◆ WHAT YOU NEED TO DO
Of the material below, only the lines from the line containing "normalerweise im Installationsverzeichnis" down to the line containing "java -jar lib/i2p.jar su3file" belong in the answer, written out exactly.
PROVIDED DATA Start Marker
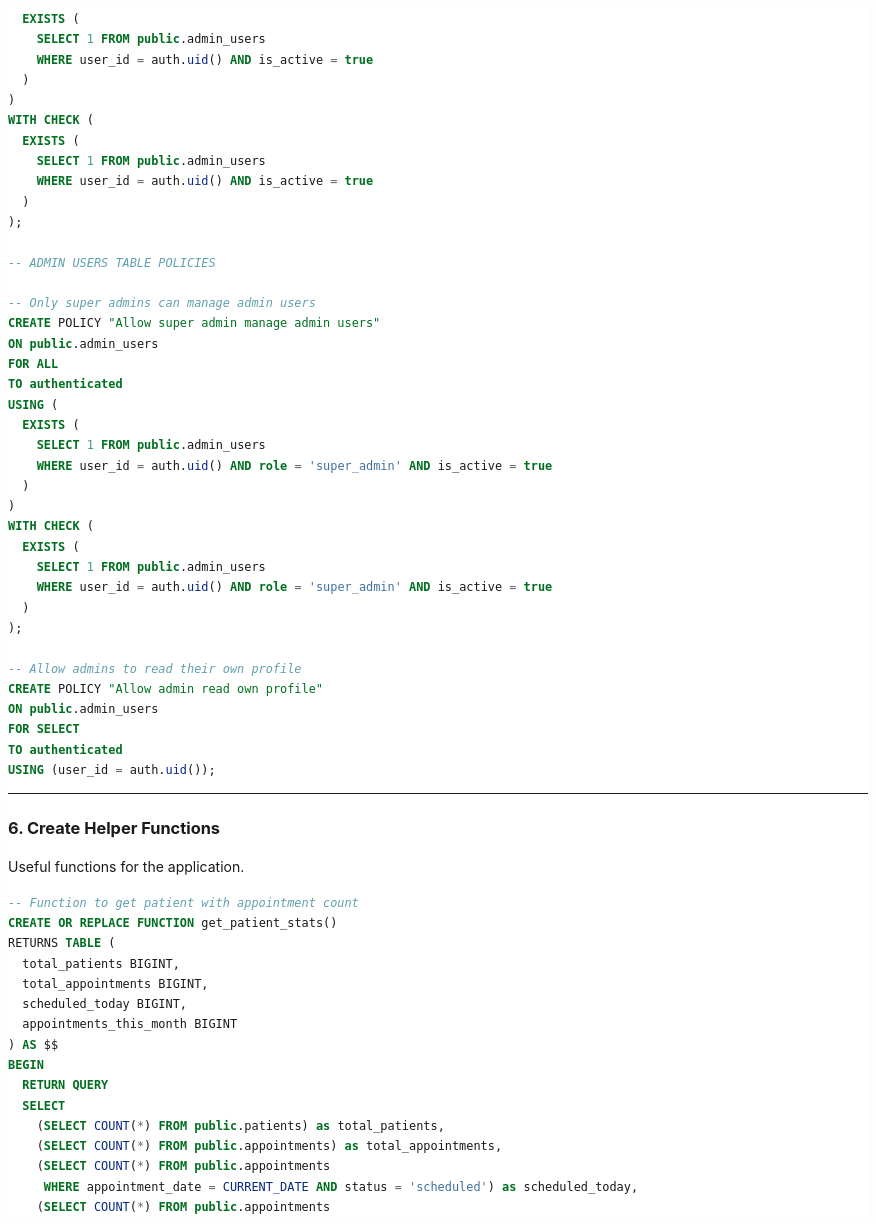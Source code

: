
 ```sql
  EXISTS (
    SELECT 1 FROM public.admin_users
    WHERE user_id = auth.uid() AND is_active = true
  )
)
WITH CHECK (
  EXISTS (
    SELECT 1 FROM public.admin_users
    WHERE user_id = auth.uid() AND is_active = true
  )
);

-- ADMIN USERS TABLE POLICIES

-- Only super admins can manage admin users
CREATE POLICY "Allow super admin manage admin users"
ON public.admin_users
FOR ALL
TO authenticated
USING (
  EXISTS (
    SELECT 1 FROM public.admin_users
    WHERE user_id = auth.uid() AND role = 'super_admin' AND is_active = true
  )
)
WITH CHECK (
  EXISTS (
    SELECT 1 FROM public.admin_users
    WHERE user_id = auth.uid() AND role = 'super_admin' AND is_active = true
  )
);

-- Allow admins to read their own profile
CREATE POLICY "Allow admin read own profile"
ON public.admin_users
FOR SELECT
TO authenticated
USING (user_id = auth.uid());
```

---

### 6. Create Helper Functions

Useful functions for the application.

```sql
-- Function to get patient with appointment count
CREATE OR REPLACE FUNCTION get_patient_stats()
RETURNS TABLE (
  total_patients BIGINT,
  total_appointments BIGINT,
  scheduled_today BIGINT,
  appointments_this_month BIGINT
) AS $$
BEGIN
  RETURN QUERY
  SELECT
    (SELECT COUNT(*) FROM public.patients) as total_patients,
    (SELECT COUNT(*) FROM public.appointments) as total_appointments,
    (SELECT COUNT(*) FROM public.appointments
     WHERE appointment_date = CURRENT_DATE AND status = 'scheduled') as scheduled_today,
    (SELECT COUNT(*) FROM public.appointments
```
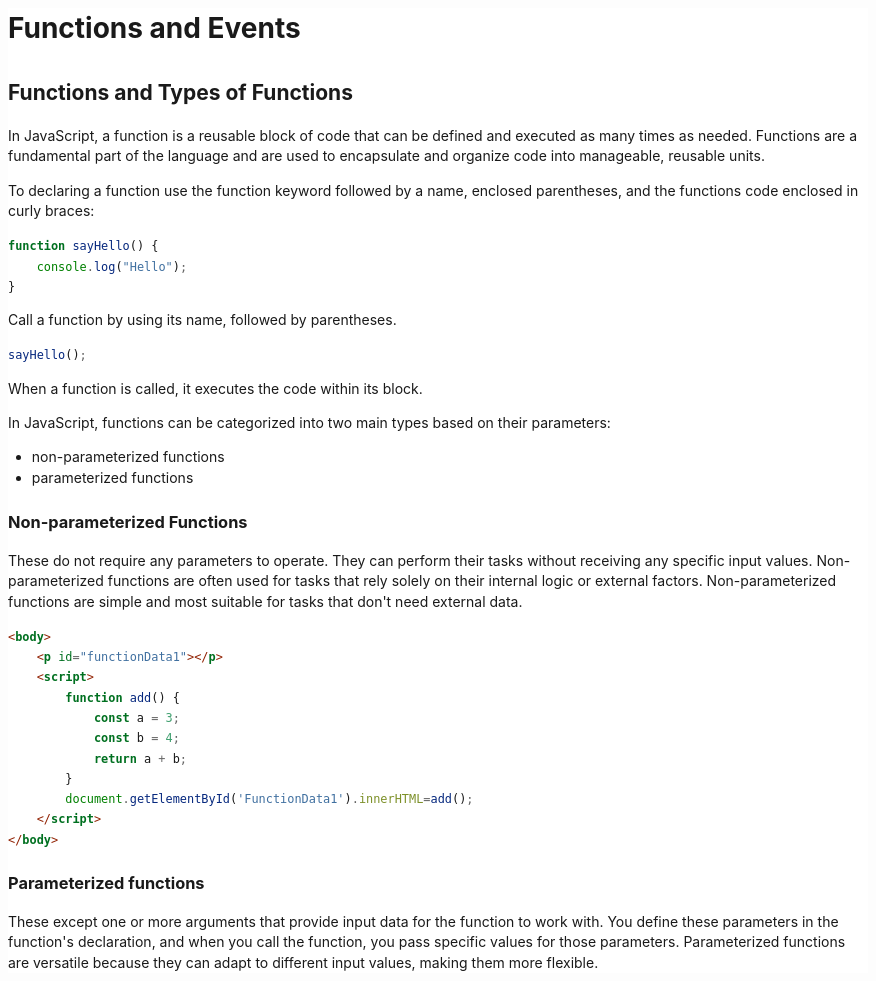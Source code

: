 # Functions and Events

## Functions and Types of Functions

In JavaScript, a function is a reusable block of code that can be defined and executed as many times as needed.
Functions are a fundamental part of the language and are used to encapsulate and organize code
into manageable, reusable units.

To declaring a function use the function keyword followed by a name, enclosed parentheses, and the functions code enclosed in curly braces:

```javascript
function sayHello() {
    console.log("Hello");
}
```
Call a function by using its name, followed by parentheses.

```javascript
sayHello();
```

When a function is called, it executes the code within its block.

In JavaScript, functions can be categorized into two main types
based on their parameters:
- non-parameterized functions
- parameterized functions

### Non-parameterized Functions
These do not require any parameters to operate. They can perform their tasks without receiving any specific input values. Non-parameterized functions are often used for tasks that rely solely on their internal logic or external factors. Non-parameterized functions are simple and most suitable for tasks that don't need external data.

```html
<body>
    <p id="functionData1"></p>
    <script>
        function add() {
            const a = 3;
            const b = 4;
            return a + b;
        }
        document.getElementById('FunctionData1').innerHTML=add();
    </script>
</body>
```

### Parameterized functions
These except one or more arguments that provide input data for the function to work with. You define these parameters
in the function's declaration, and when you call the function, you pass specific values for those parameters. Parameterized functions are versatile because they can adapt to different input values, making them more flexible.
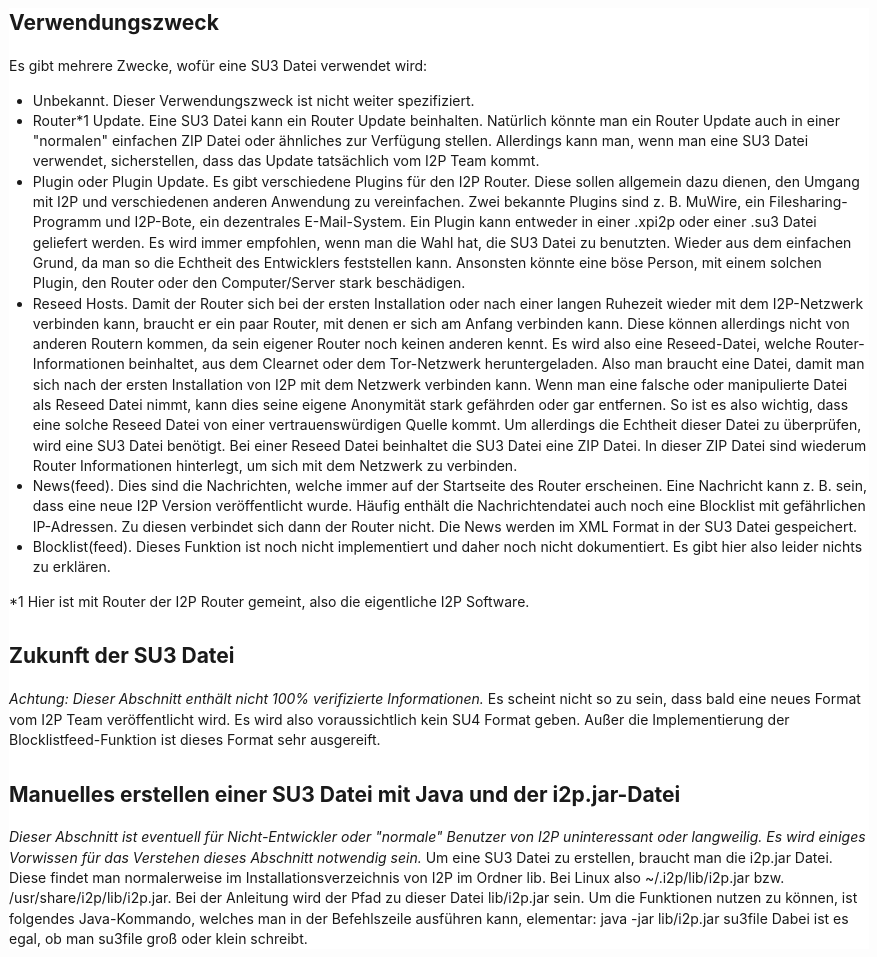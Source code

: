 Verwendungszweck
----------------
Es gibt mehrere Zwecke, wofür eine SU3 Datei verwendet wird:
* Unbekannt. Dieser Verwendungszweck ist nicht weiter spezifiziert.
* Router*1 Update. Eine SU3 Datei kann ein Router Update beinhalten. Natürlich
könnte man ein Router Update auch in einer "normalen" einfachen ZIP Datei oder
ähnliches zur Verfügung stellen. Allerdings kann man, wenn man eine SU3 Datei
verwendet, sicherstellen, dass das Update tatsächlich vom I2P Team kommt.
* Plugin oder Plugin Update. Es gibt verschiedene Plugins für den I2P Router.
Diese sollen allgemein dazu dienen, den Umgang mit I2P und verschiedenen anderen
Anwendung zu vereinfachen. Zwei bekannte Plugins sind z. B. MuWire, ein
Filesharing-Programm und I2P-Bote, ein dezentrales E-Mail-System. Ein Plugin kann
entweder in einer .xpi2p oder einer .su3 Datei geliefert werden. Es wird immer
empfohlen, wenn man die Wahl hat, die SU3 Datei zu benutzten. Wieder aus dem
einfachen Grund, da man so die Echtheit des Entwicklers feststellen kann.
Ansonsten könnte eine böse Person, mit einem solchen Plugin, den Router oder den
Computer/Server stark beschädigen.
* Reseed Hosts. Damit der Router sich bei der ersten Installation oder nach einer
langen Ruhezeit wieder mit dem I2P-Netzwerk verbinden kann, braucht er ein paar
Router, mit denen er sich am Anfang verbinden kann. Diese können allerdings nicht
von anderen Routern kommen, da sein eigener Router noch keinen anderen kennt.
Es wird also eine Reseed-Datei, welche Router-Informationen beinhaltet, aus dem
Clearnet oder dem Tor-Netzwerk heruntergeladen. Also man braucht eine Datei,
damit man sich nach der ersten Installation von I2P mit dem Netzwerk verbinden
kann. Wenn man eine falsche oder manipulierte Datei als Reseed Datei nimmt, kann
dies seine eigene Anonymität stark gefährden oder gar entfernen. So ist es also
wichtig, dass eine solche Reseed Datei von einer vertrauenswürdigen Quelle kommt.
Um allerdings die Echtheit dieser Datei zu überprüfen, wird eine SU3 Datei benötigt.
Bei einer Reseed Datei beinhaltet die SU3 Datei eine ZIP Datei. In dieser ZIP
Datei sind wiederum Router Informationen hinterlegt, um sich mit dem Netzwerk zu
verbinden.
* News(feed). Dies sind die Nachrichten, welche immer auf der Startseite des Router
erscheinen. Eine Nachricht kann z. B. sein, dass eine neue I2P Version veröffentlicht
wurde. Häufig enthält die Nachrichtendatei auch noch eine Blocklist mit gefährlichen
IP-Adressen. Zu diesen verbindet sich dann der Router nicht. Die News werden im
XML Format in der SU3 Datei gespeichert.
* Blocklist(feed). Dieses Funktion ist noch nicht implementiert und daher noch
nicht dokumentiert. Es gibt hier also leider nichts zu erklären.

*1 Hier ist mit Router der I2P Router gemeint, also die eigentliche I2P Software.

Zukunft der SU3 Datei
---------------------
_Achtung: Dieser Abschnitt enthält nicht 100% verifizierte Informationen._
Es scheint nicht so zu sein, dass bald eine neues Format vom I2P Team veröffentlicht
wird. Es wird also voraussichtlich kein SU4 Format geben. Außer die Implementierung
der Blocklistfeed-Funktion ist dieses Format sehr ausgereift.

Manuelles erstellen einer SU3 Datei mit Java und der i2p.jar-Datei
------------------------------------------------------------------
_Dieser Abschnitt ist eventuell für Nicht-Entwickler oder "normale" Benutzer von
I2P uninteressant oder langweilig. Es wird einiges Vorwissen für das Verstehen
dieses Abschnitt notwendig sein._
Um eine SU3 Datei zu erstellen, braucht man die i2p.jar Datei. Diese findet man
normalerweise im Installationsverzeichnis von I2P im Ordner lib. Bei Linux also
~/.i2p/lib/i2p.jar bzw. /usr/share/i2p/lib/i2p.jar. Bei der Anleitung wird der
Pfad zu dieser Datei lib/i2p.jar sein.
Um die Funktionen nutzen zu können, ist folgendes Java-Kommando, welches man in
der Befehlszeile ausführen kann, elementar:
	java -jar lib/i2p.jar su3file
Dabei ist es egal, ob man su3file groß oder klein schreibt.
PROVIDED DATA End Marker
◆ RESULT OF THE TASK
normalerweise im Installationsverzeichnis von I2P im Ordner lib. Bei Linux also
~/.i2p/lib/i2p.jar bzw. /usr/share/i2p/lib/i2p.jar. Bei der Anleitung wird der
Pfad zu dieser Datei lib/i2p.jar sein.
Um die Funktionen nutzen zu können, ist folgendes Java-Kommando, welches man in
der Befehlszeile ausführen kann, elementar:
	java -jar lib/i2p.jar su3file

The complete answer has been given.